#### Exercise details
What lines in the data hold the string "that"? Show them.

Plain-text document sources:
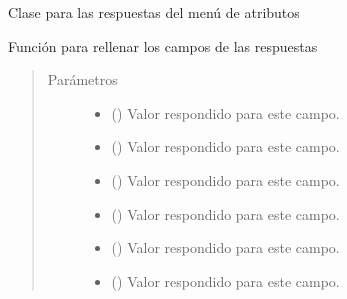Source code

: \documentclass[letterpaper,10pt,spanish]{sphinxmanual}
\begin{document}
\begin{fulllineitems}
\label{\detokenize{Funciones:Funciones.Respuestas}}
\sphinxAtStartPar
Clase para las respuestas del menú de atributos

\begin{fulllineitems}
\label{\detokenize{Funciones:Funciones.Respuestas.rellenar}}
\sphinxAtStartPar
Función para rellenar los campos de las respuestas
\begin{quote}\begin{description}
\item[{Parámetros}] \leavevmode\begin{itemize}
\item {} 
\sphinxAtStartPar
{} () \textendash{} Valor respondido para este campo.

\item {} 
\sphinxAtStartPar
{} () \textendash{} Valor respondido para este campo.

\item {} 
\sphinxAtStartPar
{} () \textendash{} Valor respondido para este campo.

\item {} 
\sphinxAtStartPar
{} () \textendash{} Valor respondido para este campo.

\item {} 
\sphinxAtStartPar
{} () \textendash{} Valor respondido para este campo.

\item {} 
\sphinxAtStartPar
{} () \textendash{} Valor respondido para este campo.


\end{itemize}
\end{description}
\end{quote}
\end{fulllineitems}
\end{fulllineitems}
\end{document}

--

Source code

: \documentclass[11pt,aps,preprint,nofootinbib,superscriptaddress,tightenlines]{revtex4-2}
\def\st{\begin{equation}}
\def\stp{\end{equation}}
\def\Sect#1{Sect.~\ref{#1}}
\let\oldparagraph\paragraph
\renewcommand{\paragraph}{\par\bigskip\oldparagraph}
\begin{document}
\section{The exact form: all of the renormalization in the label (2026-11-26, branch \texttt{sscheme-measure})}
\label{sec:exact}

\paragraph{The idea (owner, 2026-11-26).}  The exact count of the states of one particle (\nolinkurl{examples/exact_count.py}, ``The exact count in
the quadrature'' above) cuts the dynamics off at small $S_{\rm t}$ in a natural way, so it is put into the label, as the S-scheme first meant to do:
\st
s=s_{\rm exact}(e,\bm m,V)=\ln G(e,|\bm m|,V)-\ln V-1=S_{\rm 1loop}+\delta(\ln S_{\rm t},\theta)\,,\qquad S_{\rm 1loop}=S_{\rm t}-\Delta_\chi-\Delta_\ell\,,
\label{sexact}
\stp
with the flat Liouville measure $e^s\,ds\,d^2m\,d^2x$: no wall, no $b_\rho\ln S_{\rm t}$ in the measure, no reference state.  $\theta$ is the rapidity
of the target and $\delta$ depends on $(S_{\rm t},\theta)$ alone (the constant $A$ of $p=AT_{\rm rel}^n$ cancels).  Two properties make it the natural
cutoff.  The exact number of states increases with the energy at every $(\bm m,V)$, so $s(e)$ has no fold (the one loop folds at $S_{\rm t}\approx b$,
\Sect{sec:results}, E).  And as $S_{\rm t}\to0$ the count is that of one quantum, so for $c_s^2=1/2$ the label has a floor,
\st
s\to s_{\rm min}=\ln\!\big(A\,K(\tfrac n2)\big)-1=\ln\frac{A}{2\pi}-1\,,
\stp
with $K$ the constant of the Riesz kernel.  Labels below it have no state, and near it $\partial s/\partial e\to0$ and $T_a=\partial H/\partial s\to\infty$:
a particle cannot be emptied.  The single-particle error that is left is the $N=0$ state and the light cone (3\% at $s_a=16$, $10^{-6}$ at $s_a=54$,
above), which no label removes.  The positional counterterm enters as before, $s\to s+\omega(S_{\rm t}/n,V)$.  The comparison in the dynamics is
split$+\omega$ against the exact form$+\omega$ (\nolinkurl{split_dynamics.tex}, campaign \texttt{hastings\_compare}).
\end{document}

#### Exercise output
\Sect{sec:results}, E).  And as $S_{\rm t}\to0$ the count is that of one quantum, so for $c_s^2=1/2$ the label has a floor,
a particle cannot be emptied.  The single-particle error that is left is the $N=0$ state and the light cone (3\% at $s_a=16$, $10^{-6}$ at $s_a=54$,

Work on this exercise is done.